Chemotherapy Induced Peripheral Neuropathy. Could Physical Therapy Help Treat Symptoms?

Chemotherapy - Induced Peripheral Neuropathy (CIPN). Could There be a Role for Physical Therapy Treatment?

The cause of Chemotherapy-Induced Peripheral Neuropathy (CIPN) is still unknown. An estimated 55-60% of patients will experience lasting symptoms affecting function for years post-treatment. Physical therapy is an established, effective treatment for entrapped nerves and neuropathic pain. This study sought to identify additional risk factors and provide evidence for the role of physical therapy in the treatment of CIPN.

Study Overview

• Status: Completed
• Conditions: Breast Cancer; Peripheral Neuropathy, Secondary to Drugs or Chemicals
• Intervention / Treatment: Other: Physical Therapy

Detailed Description

A common side effect is chemotherapy induced peripheral neuropathy (CIPN). CIPN is a small fibre sensory neuropathy that develops in the hands/feet and worsens with increasing dose and duration of treatment. It impacts the Aβ, Aδ, and C-Fiber function involved in light touch and vibration sense, thermal detection and thermal pain.
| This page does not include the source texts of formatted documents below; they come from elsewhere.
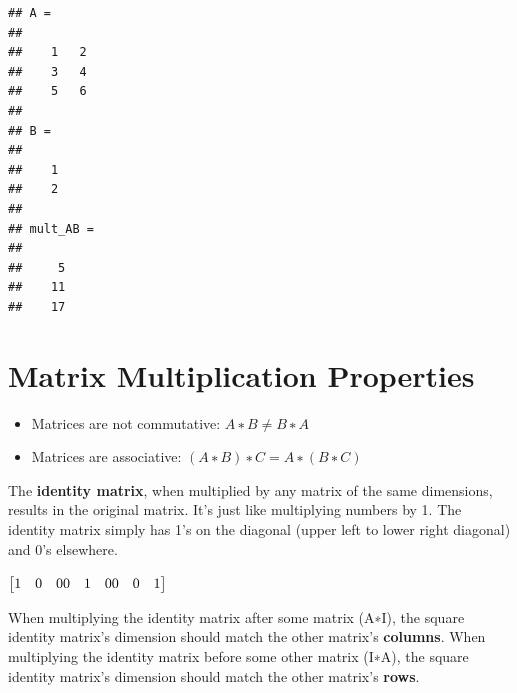 \documentclass[
]{book}
\providecommand{\tightlist}{%
  \setlength{\itemsep}{0pt}\setlength{\parskip}{0pt}}
\begin{document}
\begin{verbatim}
## A =
## 
##    1   2
##    3   4
##    5   6
## 
## B =
## 
##    1
##    2
## 
## mult_AB =
## 
##     5
##    11
##    17
\end{verbatim}

\hypertarget{matrix-multiplication-properties}{%
\section{Matrix Multiplication Properties}\label{matrix-multiplication-properties}}

\begin{itemize}
\tightlist
\item
  Matrices are not commutative: \(A∗B \neq B∗A\)
\item
  Matrices are associative: \((A∗B)∗C = A∗(B∗C)\)
\end{itemize}

The \textbf{identity matrix}, when multiplied by any matrix of the same dimensions, results in the original matrix. It's just like multiplying numbers by 1. The identity matrix simply has 1's on the diagonal (upper left to lower right diagonal) and 0's elsewhere.

\(\begin{bmatrix} 1 & 0 & 0 \newline 0 & 1 & 0 \newline 0 & 0 & 1 \newline \end{bmatrix}\)

When multiplying the identity matrix after some matrix (A∗I), the square identity matrix's dimension should match the other matrix's \textbf{columns}. When multiplying the identity matrix before some other matrix (I∗A), the square identity matrix's dimension should match the other matrix's \textbf{rows}.
\end{document}
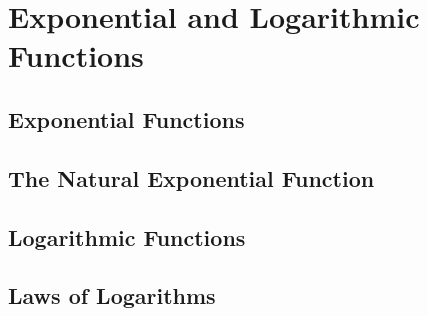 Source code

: \documentclass[openright]{memoir}
\begin{document}
\blindtext {}

\chapter{Exponential and Logarithmic Functions}
\completechapterpage{\blindtext[1]}

\section{Exponential Functions}

\blindmathpaper

\section{The Natural Exponential Function}


\section{Logarithmic Functions}


\section{Laws of Logarithms}

\Blindtext
\end{document}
This results in a variety of positive and/or negative sensory symptoms including hypoesthesia, dysesthesias, hyperalgesia, allodynia and neuropathic pain. Quantitative sensory testing (QST) are a variety of non-invasive tests aimed at quantifying sensory perceptions used in research to clinically assess neuropathy. It is used for sensory detection and pain thresholds for both mechanical and thermal stimuli. QST provides information on large myelinated (Aβ), small thinly myelinated (Aδ) and unmyelinated (C-fiber) function or dysfunction. Deep pressure threshold measured by a pressure algometry stimulates intramuscular afferents, and can be used as a measure of central sensitization when used at a distant site from the site of pain. Aδ fibres transmit cool detection threshold, while warm detection threshold is transmitted by C-fibers. Both noxious heat and noxious cold transmit via C-fiber and Aδ fibers. An increased sensitivity to thermal pain thresholds, results in thermal hyperalgesia.
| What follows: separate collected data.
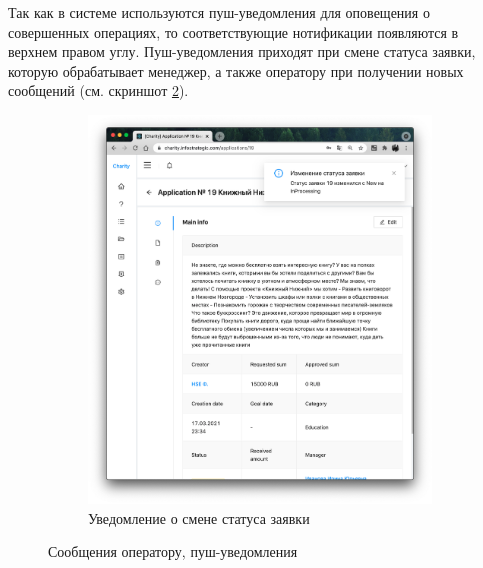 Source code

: \documentclass[a4paper,12pt,reqno]{article}
\begin{document}
	Так как в системе используются пуш-уведомления для оповещения о совершенных операциях, то соответствующие нотификации появляются в верхнем правом углу. Пуш-уведомления приходят при смене статуса заявки, которую обрабатывает менеджер, а также оператору при получении новых сообщений (см. скриншот \ref{pic: firebase}).
	
	\begin{figure}[H]
		\centering
		\begin{subfigure}[b]{0.45\linewidth}
			\includegraphics[width=\linewidth]{img/ro/push.png}
			\caption{\label{pic: firebase_push} Уведомление о смене статуса заявки}
		\end{subfigure}
		\caption{\label{pic: firebase} Сообщения оператору, пуш-уведомления}
	\end{figure}
	
\end{document}
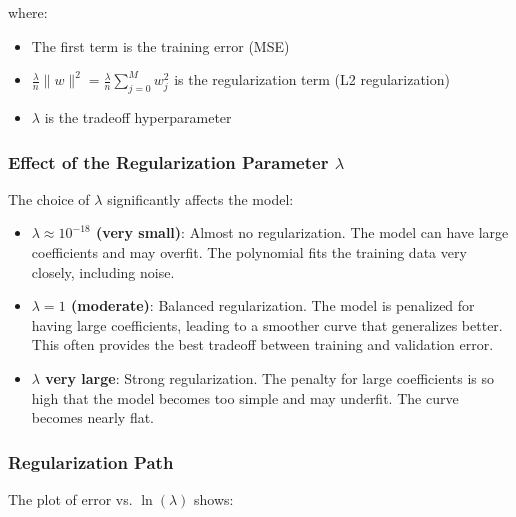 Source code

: \documentclass[11pt,a4paper]{article}
\theoremstyle{definition}
\theoremstyle{plain}
\theoremstyle{remark}
\begin{document}
where:
\begin{itemize}
    \item The first term is the training error (MSE)
    \item $\frac{\lambda}{n} \|w\|^2 = \frac{\lambda}{n} \sum_{j=0}^{M} w_j^2$ is the regularization term (L2 regularization)
    \item $\lambda$ is the tradeoff hyperparameter
\end{itemize}

\subsubsection{Effect of the Regularization Parameter $\lambda$}

The choice of $\lambda$ significantly affects the model:

\begin{itemize}
    \item \textbf{$\lambda \approx 10^{-18}$ (very small)}: Almost no regularization. The model can have large coefficients and may overfit. The polynomial fits the training data very closely, including noise.
    
    \item \textbf{$\lambda = 1$ (moderate)}: Balanced regularization. The model is penalized for having large coefficients, leading to a smoother curve that generalizes better. This often provides the best tradeoff between training and validation error.
    
    \item \textbf{$\lambda$ very large}: Strong regularization. The penalty for large coefficients is so high that the model becomes too simple and may underfit. The curve becomes nearly flat.
\end{itemize}

\subsubsection{Regularization Path}

The plot of error vs. $\ln(\lambda)$ shows:
\end{document}
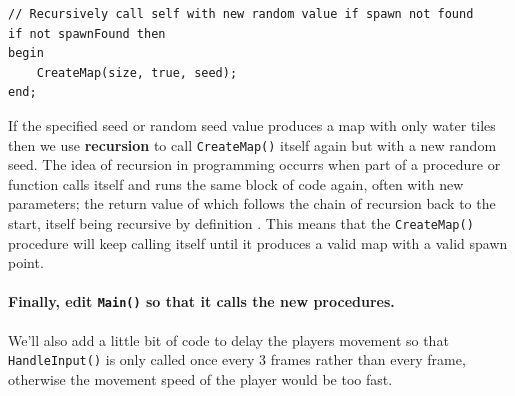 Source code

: \documentclass{article}
\begin{document}
\begin{verbatim}
// Recursively call self with new random value if spawn not found
if not spawnFound then
begin
	CreateMap(size, true, seed);
end;
\end{verbatim}

If the specified seed or random seed value produces a map with only water tiles then we use \textbf{recursion} to call \texttt{CreateMap()} itself again but with a new random seed. The idea of recursion in programming occurrs when part of a procedure or function calls itself and runs the same block of code again, often with new parameters; the return value of which follows the chain of recursion back to the start, itself being recursive by definition \parencite{recursion}. This means that the \texttt{CreateMap()} procedure will keep calling itself until it produces a valid map with a valid spawn point.

\paragraph{Finally, edit \texttt{Main()} so that it calls the new procedures.} We'll also add a little bit of code to delay the players movement so that \texttt{HandleInput()} is only called once every 3 frames rather than every frame, otherwise the movement speed of the player would be too fast.

\printbibliography
	
\end{document}
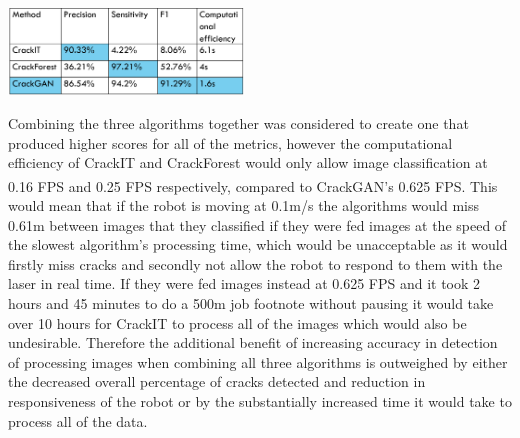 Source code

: \documentclass[11pt]{article}		%
\newcommand{\supercite}[1]{\textsuperscript{\cite{#1}}}		%
\newcommand{\tableref}[1]{\hyperref[#1]{Table \ref*{#1}}}     %
\begin{document}
	       \begin{floatingfigure}[r]{0.5\textwidth}
				\centering
				\includegraphics[width=0.47\textwidth]{CrackGAN_comparisonv1}
				\label{crack_comparison}
			\end{floatingfigure}
			
			 Combining the three algorithms together was considered to create one that produced higher scores for all of the metrics, however the computational efficiency of CrackIT and CrackForest would only allow image classification at 0.16 FPS and 0.25 FPS respectively, compared to CrackGAN’s 0.625 FPS.\supercite{CrackGAN1}  This would mean that if the robot is moving at 0.1m/s the algorithms would miss 0.61m between images that they classified if they were fed images at the speed of the slowest algorithm’s processing time, which would be unacceptable as it would firstly miss cracks and secondly not allow the robot to respond to them with the laser in real time. If they were fed images instead at 0.625 FPS and it took 2 hours and 45 minutes to do a 500m job footnote without pausing it would take over 10 hours for CrackIT to process all of the images which would also be undesirable. Therefore the additional benefit of increasing accuracy in detection of processing images when combining all three algorithms is outweighed by either the decreased overall percentage of cracks detected and reduction in responsiveness of the robot or by the substantially increased time it would take to process all of the data.
			
	        
\end{document}

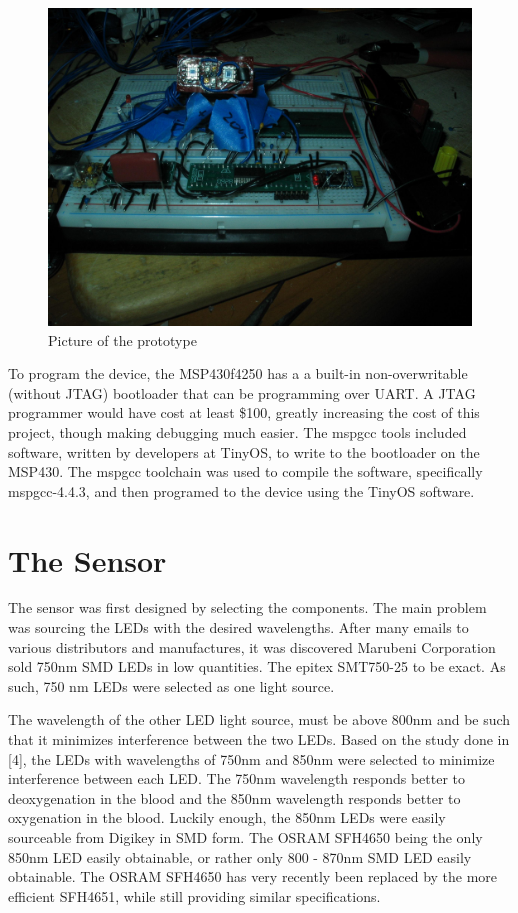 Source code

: \begin{figure}[htp]
\centering
\includegraphics[width=6in]{prototype.jpg}
\caption[The Prototype]{Picture of the prototype}
\end{figure}


To program the device, the MSP430f4250 has a a built-in non-overwritable (without JTAG) bootloader that can be programming over UART. A JTAG programmer would have cost at least \$100, greatly increasing the cost of this project, though making debugging much easier. The mspgcc tools included software, written by developers at TinyOS, to write to the bootloader on the MSP430. The mspgcc toolchain was used to compile the software, specifically mspgcc-4.4.3, and then programed to the device using the TinyOS software.

\section{The Sensor}

The sensor was first designed by selecting the components. The main problem was sourcing the LEDs with the desired wavelengths. After many emails to various distributors and manufactures, it was discovered Marubeni Corporation sold 750nm SMD LEDs in low quantities. The epitex SMT750-25 to be exact. As such, 750 nm LEDs were selected as one light source.

The wavelength of the other LED light source, must be above 800nm and be such that it minimizes interference between the two LEDs. Based on the study done in [4], the LEDs with wavelengths of 750nm and 850nm were selected to minimize interference between each LED. The 750nm wavelength responds better to deoxygenation in the blood and the 850nm wavelength responds better to oxygenation in the blood. Luckily enough, the 850nm LEDs were easily sourceable from Digikey in SMD form. The OSRAM SFH4650 being the only 850nm LED easily obtainable, or rather only 800 - 870nm SMD LED easily obtainable. The OSRAM SFH4650 has very recently been replaced by the more efficient SFH4651, while still providing similar specifications.

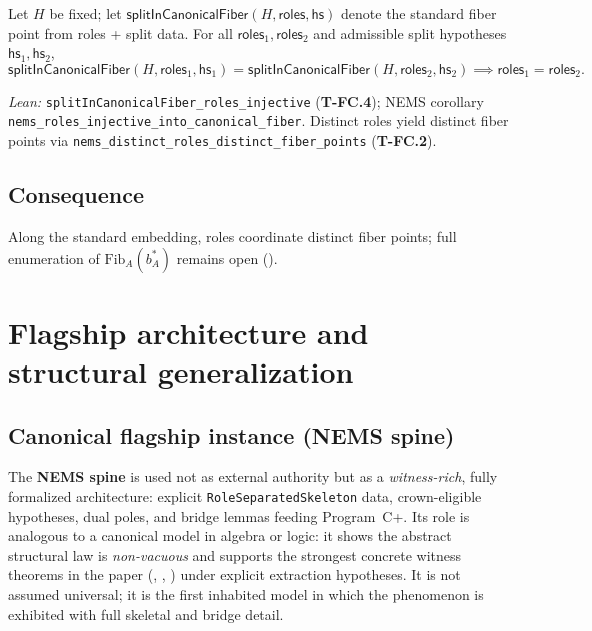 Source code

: \documentclass[11pt]{article}
\begin{document}
\begin{theorem}\label{thm:role-inject}
Let $H$ be fixed; let $\mathsf{splitInCanonicalFiber}(H,\mathsf{roles},\mathsf{hs})$ denote the standard fiber point from roles + split data. For all $\mathsf{roles}_1,\mathsf{roles}_2$ and admissible split hypotheses $\mathsf{hs}_1,\mathsf{hs}_2$,
\[
  \mathsf{splitInCanonicalFiber}(H,\mathsf{roles}_1,\mathsf{hs}_1) = \mathsf{splitInCanonicalFiber}(H,\mathsf{roles}_2,\mathsf{hs}_2)
  \implies \mathsf{roles}_1 = \mathsf{roles}_2.
\]
\end{theorem}
\noindent\emph{Lean:} \texttt{splitInCanonicalFiber\_roles\_injective} (\textbf{T-FC.4}); NEMS corollary \texttt{nems\_roles\_injective\_into\_canonical\_fiber}. Distinct roles yield distinct fiber points via \texttt{nems\_distinct\_roles\_distinct\_fiber\_points} (\textbf{T-FC.2}).

\subsection{Consequence}\label{sec:fiber-structure-interpretation}
Along the standard embedding, roles coordinate distinct fiber points; full enumeration of $\mathrm{Fib}_A(b^\ast_A)$ remains open ().

\section{Flagship architecture and structural generalization}\label{sec:flagship}

\subsection{Canonical flagship instance (NEMS spine)}\label{sec:flagship-instance}
The \textbf{NEMS spine} is used not as external authority but as a \emph{witness-rich}, fully formalized architecture: explicit \texttt{RoleSeparatedSkeleton} data, crown-eligible hypotheses, dual poles, and bridge lemmas feeding Program~C+. Its role is analogous to a canonical model in algebra or logic: it shows the abstract structural law is \emph{non-vacuous} and supports the strongest concrete witness theorems in the paper (, , ) under explicit extraction hypotheses. It is not assumed universal; it is the first inhabited model in which the phenomenon is exhibited with full skeletal and bridge detail.
\end{document}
Physical therapy treatment for nerve disorders is well established in orthopedics and plastic surgery for entrapment neuropathies, neuropathic pain, post-operative nerve repair and regeneration. Nerve gliding exercises are frequently used exercises in physical therapy to improve neural excursion across joints, improve pain and decrease inflammation. Patient reported symptoms (patient questionnaires NPRS, S-LANSS and DASH) and quantitative sensory testing (QST) specifically pain pressure thresholds and vibration were used for the primary purpose in evaluating the role for an upper extremity nerve mobilization physical therapy home program during chemotherapy for the prevention and management of CIPN.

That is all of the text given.